Ce mode d’être du Dharmakaya, la réalité ultime, est réellement au-delà de tout concept : au-delà du fait d’être ou de ne pas être, du fait d’être et ne pas être à la fois, du fait de ni être ni n’être pas, au-delà de toute possibilité logique de conceptualisation. Mais bien que cette réalité ultime ne puisse être appréhendée de l’extérieur au moyen d’une représentation conceptuelle, ni transmise à autrui, elle peut cependant être vécue, réalisée de l’intérieur. C’est quelque chose qui va s’élever, apparaître dans l’esprit. C’est ce qui est exprimé dans la courte louange qui précède le Soutra du Cœur :

« Sagesse Transcendante, indicible et inconcevable,
Sans apparition, sans cessation, essence même de l’espace,
Tu n’es perceptible qu’en le domaine de la suprême connaissance ;
Je te rends hommage à toi, mère des Bouddhas des trois temps ».

Cela correspond à la Réalisation Ultime. Tant que nous ne possédons pas cette réalisation, nous ne sommes pas fondés à nous exprimer ainsi. Il s’agit là d’une chose qui ne peut être comprise intellectuellement, qui doit être expérimentée.

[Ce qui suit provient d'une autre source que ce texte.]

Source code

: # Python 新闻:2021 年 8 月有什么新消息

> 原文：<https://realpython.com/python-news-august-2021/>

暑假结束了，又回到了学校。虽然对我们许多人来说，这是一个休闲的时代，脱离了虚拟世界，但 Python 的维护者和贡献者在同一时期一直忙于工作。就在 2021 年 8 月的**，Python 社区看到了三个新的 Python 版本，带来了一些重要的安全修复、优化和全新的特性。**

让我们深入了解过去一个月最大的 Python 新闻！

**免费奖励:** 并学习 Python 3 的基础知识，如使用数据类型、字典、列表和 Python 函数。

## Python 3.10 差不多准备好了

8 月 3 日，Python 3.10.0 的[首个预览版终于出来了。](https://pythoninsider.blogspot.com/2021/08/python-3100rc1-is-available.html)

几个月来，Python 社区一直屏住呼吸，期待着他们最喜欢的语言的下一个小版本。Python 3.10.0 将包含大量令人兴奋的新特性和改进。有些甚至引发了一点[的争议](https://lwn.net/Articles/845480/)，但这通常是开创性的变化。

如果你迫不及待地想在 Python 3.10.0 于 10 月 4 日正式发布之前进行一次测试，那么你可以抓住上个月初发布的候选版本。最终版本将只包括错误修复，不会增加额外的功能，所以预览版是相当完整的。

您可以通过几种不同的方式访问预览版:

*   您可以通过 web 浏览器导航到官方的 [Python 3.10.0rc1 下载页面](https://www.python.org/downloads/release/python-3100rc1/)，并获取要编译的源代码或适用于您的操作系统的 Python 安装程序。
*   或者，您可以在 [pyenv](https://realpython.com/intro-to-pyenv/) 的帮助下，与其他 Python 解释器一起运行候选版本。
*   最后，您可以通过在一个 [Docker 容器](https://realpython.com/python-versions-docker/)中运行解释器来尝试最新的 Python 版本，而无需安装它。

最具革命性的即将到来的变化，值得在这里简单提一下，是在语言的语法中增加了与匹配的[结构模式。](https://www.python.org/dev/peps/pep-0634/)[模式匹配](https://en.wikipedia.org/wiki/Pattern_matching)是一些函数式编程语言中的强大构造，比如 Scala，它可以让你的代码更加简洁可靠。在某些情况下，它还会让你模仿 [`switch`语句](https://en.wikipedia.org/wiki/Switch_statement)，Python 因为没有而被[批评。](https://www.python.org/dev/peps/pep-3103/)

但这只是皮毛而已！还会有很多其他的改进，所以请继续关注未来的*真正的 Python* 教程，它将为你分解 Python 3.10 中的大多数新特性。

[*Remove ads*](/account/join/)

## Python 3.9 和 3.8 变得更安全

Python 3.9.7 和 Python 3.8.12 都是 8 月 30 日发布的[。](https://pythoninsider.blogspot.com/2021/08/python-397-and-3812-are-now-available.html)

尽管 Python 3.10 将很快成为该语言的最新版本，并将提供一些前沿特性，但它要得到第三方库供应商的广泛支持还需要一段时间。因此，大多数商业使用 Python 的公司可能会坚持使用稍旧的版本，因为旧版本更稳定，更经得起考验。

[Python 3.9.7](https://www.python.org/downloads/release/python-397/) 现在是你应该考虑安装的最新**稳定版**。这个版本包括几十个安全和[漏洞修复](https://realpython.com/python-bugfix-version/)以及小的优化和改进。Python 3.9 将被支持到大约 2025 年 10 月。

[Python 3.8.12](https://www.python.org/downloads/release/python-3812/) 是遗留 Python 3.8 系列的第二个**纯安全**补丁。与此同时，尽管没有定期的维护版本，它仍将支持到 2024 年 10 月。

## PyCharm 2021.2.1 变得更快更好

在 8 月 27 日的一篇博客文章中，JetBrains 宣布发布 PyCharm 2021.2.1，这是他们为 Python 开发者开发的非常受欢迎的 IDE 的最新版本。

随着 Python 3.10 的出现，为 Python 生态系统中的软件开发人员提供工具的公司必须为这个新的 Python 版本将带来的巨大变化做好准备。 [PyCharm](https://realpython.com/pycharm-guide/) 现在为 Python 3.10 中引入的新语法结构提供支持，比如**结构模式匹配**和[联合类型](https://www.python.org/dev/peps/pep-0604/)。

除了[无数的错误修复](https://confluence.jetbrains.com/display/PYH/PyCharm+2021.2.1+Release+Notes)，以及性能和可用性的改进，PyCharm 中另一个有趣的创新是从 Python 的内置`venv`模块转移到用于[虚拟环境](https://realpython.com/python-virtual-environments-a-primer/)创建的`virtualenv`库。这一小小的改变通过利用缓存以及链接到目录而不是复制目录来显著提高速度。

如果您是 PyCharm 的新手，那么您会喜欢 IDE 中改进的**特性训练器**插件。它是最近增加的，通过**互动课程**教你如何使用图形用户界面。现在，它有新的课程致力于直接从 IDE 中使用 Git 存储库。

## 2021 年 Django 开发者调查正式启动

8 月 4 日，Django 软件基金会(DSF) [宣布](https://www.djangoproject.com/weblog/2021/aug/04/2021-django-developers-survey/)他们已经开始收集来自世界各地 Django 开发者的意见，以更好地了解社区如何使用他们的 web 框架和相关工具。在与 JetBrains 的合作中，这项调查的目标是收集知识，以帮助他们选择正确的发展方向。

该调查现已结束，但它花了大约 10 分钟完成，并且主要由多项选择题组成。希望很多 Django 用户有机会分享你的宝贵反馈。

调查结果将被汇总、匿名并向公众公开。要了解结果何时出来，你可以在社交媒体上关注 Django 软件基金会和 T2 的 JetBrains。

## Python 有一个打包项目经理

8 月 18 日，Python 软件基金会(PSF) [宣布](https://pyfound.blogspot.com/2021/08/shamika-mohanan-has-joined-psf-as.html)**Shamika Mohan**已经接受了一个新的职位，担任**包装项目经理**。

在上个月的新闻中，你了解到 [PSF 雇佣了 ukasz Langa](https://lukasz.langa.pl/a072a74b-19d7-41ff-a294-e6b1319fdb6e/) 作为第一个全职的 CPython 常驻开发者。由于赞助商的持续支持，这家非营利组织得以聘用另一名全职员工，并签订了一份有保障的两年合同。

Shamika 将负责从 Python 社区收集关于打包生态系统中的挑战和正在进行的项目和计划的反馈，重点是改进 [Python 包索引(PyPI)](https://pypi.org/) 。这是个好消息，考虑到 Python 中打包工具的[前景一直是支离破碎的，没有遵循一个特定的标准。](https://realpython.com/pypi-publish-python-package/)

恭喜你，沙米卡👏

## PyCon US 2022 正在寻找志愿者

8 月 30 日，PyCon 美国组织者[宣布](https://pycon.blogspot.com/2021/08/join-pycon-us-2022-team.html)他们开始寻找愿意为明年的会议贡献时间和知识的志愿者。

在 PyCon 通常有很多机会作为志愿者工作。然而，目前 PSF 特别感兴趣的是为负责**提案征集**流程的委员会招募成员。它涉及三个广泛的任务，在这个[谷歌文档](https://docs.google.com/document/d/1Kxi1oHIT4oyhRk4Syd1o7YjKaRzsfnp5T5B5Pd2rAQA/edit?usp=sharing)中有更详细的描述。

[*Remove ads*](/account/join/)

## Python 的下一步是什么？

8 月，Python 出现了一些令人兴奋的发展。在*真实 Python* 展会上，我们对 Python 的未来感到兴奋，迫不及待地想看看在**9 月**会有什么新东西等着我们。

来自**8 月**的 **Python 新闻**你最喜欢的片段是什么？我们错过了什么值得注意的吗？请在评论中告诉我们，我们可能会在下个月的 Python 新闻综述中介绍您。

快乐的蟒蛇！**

C’est la raison d’être des trois Cycles de l’Enseignement du Bouddha. Cette révélation de la Prajnaparamita constitue à la fois le cœur du second Cycle d’Enseignement, le Mahayana, ainsi que la réalisation ultime du Vajrayana. Cependant, bien que la chose à réaliser dans ces deux véhicules soit la même : la nature fondamentale de tous les phénomènes, la Prajnaparamita, le Vajrayana a cela de supérieur au Mahayana qu’il utilise des moyens extrêmement efficaces, puissants et profonds qui permettent une réalisation rapide de ce sens ultime.

Extrait de Profondeur de la sagesse Claire Lumière, 1986

Exergues

« Par la réalisation de cette Sagesse Transcendante, nous pourrons dissiper les souffrances du cycle des existences »

« Les phénomènes sont au-delà de la caractéristique d’être vides ou de n’être pas vides, d’avoir une existence propre ou de n’en pas avoir ».

« Cette révélation de la Prajnaparamita constitue à la fois le cœur du second Cycle d’Enseignement, le Mahayana, ainsi que la réalisation ultime du Vajrayana ».

Définitions :

Bodhisattva : «un être à l’état d’esprit éveillé », ‘ celui qui a le courage de l’esprit d’éveil, qui n’est pas effrayé par la multitude des êtres à libérer ».

Mahayana : Grand véhicule, Ensemble des écoles bouddhiques qui mettent l’accent sur la vacuité de tous les phénomènes et sur l’idéal du bodhisattva.

Vajrayana : Véhicule tantrique, écoles du Mahayana qui développent des moyens habiles visant à amplifier et accélérer la réalisation spirituelle.